Он шел, погруженный во мрак, будто по набережной. Наткнулся на невысокое ограждение — темно-красную полосу на фоне угольной тьмы — прижался к ней ногой и дальше уже шел вдоль нее. В одном месте он поскользнулся и когда ударился локтем об ограждение, вся конструкция отозвалась потревоженным металлом. Нечеткое эхо вернулось к нему. Словно сквозь лабиринт он шел дальше по коридорам и череде комнат; то там, то здесь поднимался на мостики, переброшенные над темной бездной, по некрутым лестницам спускался в просторные залы, потолки которых были еле видны.
Ничего не опасаясь, он шел так, полный уверенности в себе. Правда ориентировки почти никакой не было. Он не знал, какова внутренняя планировка этого спутника. Он даже не мог понять, для какой цели служат внутренние переборки. От этой близости скрытого гиганта плыли бесшумные волны и делались все сильнее. Он содрогался от их давления, пока не выбрался на какую-то центральную галерею и, глянув вниз, не увидел в тусклом голубоватом полусвете уменьшающиеся по мере удаления бесчисленные этажи и глубоко под его балконом этакий огромный бассейн, а в этом бассейне — нечто гигантское, полыхающее искрами.
— Вот я, — сказал он. — Ричард Мюллер. Человек с Земли.
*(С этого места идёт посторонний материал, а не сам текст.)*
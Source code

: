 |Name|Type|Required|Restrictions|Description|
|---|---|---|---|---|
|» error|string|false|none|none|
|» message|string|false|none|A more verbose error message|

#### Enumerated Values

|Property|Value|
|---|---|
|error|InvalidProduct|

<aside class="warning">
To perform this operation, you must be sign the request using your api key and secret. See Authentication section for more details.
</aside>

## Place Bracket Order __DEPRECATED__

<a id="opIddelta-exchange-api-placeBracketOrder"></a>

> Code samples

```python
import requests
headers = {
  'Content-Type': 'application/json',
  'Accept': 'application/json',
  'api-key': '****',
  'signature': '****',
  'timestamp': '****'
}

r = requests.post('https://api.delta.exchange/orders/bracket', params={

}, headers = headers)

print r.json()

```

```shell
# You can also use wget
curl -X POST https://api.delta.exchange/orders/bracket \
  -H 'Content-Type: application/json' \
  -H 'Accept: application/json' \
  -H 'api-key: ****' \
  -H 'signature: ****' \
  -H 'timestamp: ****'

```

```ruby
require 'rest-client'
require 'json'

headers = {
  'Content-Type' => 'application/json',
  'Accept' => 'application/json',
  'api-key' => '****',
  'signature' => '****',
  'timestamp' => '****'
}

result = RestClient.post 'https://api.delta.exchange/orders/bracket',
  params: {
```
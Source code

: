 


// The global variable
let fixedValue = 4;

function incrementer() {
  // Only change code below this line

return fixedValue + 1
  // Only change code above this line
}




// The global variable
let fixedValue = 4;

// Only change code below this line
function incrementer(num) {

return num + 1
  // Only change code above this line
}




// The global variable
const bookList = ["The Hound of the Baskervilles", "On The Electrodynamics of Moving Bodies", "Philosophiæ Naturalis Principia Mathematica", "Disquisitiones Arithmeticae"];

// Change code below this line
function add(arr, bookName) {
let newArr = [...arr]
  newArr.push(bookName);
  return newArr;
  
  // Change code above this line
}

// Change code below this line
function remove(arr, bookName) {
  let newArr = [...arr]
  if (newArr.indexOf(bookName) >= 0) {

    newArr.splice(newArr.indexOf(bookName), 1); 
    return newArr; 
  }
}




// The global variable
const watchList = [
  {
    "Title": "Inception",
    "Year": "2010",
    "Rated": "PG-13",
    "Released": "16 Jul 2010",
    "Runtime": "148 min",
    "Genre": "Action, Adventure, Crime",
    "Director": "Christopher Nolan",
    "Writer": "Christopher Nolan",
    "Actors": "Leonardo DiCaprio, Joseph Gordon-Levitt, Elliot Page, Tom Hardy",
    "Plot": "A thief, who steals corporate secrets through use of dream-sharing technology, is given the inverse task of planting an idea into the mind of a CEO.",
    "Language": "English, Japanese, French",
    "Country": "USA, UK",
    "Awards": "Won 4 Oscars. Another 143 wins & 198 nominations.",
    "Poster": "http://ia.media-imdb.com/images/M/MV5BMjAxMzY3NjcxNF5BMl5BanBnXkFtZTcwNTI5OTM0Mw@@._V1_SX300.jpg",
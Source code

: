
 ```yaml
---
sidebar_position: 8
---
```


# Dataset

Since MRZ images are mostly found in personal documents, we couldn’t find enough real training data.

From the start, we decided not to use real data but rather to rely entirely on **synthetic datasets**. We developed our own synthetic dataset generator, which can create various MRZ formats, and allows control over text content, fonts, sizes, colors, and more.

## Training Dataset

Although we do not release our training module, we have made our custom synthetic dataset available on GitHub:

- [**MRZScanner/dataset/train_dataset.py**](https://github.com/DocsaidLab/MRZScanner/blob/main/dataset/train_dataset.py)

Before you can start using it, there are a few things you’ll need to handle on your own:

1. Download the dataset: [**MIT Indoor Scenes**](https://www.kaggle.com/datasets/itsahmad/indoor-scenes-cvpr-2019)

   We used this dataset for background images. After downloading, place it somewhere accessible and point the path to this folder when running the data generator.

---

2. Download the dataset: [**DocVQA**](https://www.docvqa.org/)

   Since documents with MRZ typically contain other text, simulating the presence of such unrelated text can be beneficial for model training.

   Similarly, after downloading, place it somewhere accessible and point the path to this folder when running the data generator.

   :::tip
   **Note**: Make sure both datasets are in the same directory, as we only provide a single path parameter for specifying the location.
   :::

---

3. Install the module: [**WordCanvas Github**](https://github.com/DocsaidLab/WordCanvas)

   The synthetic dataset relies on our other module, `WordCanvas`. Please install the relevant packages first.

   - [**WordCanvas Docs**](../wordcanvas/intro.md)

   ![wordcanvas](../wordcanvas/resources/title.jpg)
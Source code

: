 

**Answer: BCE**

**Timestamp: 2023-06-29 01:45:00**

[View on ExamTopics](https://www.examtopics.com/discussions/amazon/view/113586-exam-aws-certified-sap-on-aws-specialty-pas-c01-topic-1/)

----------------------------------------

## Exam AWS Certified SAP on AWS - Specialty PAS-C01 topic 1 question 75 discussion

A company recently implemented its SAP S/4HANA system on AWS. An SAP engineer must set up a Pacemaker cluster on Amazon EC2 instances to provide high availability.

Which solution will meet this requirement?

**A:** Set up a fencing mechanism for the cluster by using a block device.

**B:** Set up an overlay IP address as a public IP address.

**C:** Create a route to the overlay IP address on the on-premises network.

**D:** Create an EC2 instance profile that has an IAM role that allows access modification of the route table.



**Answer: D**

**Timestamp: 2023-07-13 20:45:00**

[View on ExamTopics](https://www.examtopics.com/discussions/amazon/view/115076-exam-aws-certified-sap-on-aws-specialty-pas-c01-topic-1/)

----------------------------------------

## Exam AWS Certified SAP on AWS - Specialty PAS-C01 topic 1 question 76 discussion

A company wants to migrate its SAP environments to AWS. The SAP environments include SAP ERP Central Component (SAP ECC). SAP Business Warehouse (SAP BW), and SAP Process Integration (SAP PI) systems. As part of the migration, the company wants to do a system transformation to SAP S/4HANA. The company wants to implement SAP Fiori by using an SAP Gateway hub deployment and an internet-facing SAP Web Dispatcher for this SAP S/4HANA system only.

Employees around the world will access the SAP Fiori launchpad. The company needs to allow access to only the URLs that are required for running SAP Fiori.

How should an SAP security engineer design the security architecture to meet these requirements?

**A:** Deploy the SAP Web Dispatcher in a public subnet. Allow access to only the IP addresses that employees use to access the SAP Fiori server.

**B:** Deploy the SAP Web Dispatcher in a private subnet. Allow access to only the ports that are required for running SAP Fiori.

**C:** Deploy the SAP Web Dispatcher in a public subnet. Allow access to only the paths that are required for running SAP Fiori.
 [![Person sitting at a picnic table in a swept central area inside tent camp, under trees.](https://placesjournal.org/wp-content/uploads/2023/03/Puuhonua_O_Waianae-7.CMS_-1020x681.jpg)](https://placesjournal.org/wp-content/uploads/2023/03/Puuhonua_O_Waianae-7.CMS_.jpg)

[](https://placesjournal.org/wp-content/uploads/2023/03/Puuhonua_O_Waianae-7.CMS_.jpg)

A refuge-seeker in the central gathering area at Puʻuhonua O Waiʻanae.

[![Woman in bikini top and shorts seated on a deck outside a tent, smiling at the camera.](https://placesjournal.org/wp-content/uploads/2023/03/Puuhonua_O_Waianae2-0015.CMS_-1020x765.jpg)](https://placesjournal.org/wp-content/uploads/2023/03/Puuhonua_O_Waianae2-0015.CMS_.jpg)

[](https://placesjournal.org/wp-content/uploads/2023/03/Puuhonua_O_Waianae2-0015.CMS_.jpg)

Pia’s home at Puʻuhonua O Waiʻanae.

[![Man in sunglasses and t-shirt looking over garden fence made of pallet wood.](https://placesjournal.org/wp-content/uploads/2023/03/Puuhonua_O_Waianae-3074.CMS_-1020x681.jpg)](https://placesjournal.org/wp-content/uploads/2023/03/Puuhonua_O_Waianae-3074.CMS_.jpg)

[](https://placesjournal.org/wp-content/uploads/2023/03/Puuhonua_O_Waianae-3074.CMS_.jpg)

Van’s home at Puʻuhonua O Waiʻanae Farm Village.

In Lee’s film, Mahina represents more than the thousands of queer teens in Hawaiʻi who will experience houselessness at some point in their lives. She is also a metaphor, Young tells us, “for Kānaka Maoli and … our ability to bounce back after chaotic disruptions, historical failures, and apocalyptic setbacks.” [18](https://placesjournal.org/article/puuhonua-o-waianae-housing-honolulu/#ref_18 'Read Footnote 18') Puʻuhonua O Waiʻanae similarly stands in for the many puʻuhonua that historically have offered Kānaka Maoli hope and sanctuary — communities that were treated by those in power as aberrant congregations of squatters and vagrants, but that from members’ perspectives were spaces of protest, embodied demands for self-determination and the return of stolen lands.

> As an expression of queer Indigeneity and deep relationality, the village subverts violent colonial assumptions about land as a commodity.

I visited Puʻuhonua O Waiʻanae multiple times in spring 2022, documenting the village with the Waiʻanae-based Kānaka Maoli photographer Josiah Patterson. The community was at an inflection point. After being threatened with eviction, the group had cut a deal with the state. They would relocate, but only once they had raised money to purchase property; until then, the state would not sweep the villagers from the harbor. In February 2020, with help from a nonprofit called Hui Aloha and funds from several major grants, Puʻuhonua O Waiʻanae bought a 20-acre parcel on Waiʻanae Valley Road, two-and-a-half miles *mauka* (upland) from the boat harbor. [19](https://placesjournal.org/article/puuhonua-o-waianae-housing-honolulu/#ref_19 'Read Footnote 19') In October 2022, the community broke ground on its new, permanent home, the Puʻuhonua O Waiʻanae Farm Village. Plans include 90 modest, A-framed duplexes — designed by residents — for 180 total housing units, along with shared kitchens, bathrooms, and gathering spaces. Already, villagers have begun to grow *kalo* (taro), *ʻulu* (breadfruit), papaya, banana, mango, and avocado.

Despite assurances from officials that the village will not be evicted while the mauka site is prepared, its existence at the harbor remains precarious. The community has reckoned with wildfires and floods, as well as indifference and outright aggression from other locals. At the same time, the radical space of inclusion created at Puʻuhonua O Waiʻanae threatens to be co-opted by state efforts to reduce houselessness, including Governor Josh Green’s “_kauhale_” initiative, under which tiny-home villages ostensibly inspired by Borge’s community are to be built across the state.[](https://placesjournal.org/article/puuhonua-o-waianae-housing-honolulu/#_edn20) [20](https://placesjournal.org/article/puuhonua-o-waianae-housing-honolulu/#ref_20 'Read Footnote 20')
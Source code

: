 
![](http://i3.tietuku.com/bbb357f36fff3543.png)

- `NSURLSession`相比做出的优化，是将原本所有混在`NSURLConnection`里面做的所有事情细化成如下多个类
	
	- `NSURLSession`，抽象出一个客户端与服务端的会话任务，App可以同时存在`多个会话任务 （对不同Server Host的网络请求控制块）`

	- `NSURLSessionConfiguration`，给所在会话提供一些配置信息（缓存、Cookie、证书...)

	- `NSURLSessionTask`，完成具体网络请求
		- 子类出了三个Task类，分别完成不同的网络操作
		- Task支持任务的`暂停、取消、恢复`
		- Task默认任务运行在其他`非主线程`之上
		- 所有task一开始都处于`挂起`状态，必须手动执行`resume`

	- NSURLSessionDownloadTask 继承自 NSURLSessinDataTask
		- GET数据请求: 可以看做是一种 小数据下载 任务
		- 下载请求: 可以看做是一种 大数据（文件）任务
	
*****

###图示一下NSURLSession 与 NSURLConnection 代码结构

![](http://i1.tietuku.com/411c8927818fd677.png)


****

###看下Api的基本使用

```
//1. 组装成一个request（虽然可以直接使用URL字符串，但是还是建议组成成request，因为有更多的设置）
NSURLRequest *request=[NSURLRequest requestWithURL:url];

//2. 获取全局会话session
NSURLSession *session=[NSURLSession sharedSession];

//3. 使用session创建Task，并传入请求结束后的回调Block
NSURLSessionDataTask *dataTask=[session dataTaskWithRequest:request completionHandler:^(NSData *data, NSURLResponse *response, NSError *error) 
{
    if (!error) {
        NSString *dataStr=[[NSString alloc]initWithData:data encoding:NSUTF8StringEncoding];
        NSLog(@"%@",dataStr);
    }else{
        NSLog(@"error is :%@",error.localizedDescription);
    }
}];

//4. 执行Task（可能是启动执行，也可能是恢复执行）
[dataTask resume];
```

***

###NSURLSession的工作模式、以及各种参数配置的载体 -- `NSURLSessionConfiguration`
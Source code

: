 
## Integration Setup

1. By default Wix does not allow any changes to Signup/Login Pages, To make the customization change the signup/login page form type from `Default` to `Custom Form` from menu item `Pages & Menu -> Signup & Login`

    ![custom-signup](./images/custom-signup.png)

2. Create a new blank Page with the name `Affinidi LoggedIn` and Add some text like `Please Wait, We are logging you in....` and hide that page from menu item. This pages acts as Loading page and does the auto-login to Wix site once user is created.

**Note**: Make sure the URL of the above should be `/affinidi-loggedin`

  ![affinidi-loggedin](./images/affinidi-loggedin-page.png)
Он сжал руки на парапете и смотрел туда, вниз, готовый ко всему. Может, это огромное создание шевельнется, двинется? Откашляется? Отзовется на языке, который ему доступен? Но он ничего не услышал, но ощущал многое: постепенно он понял, что происходит какой-то контакт, общение, беседа.
Он почувствовал, как его душа просачивается сквозь поры кожи.
Это было неприятно, но он предпочел не сопротивляться. Он охотно раскрывался, не жалея себя. Кошмарное чудище под ним высасывало из него его сущность, словно пило из отвернутых кранов его энергию — и не могло насытиться.
— Ну, пожалуйста! — произнес он, и эхо от его голоса задрожало вокруг, отражаясь, изменяясь. — Пей! Тебе нравится? Это ведь горький напиток, правда? Пей! Пей!
Колени его подгибались, и он оперся о балюстраду, прижав лоб к ее холодной поверхности. Источник его эманации иссякал.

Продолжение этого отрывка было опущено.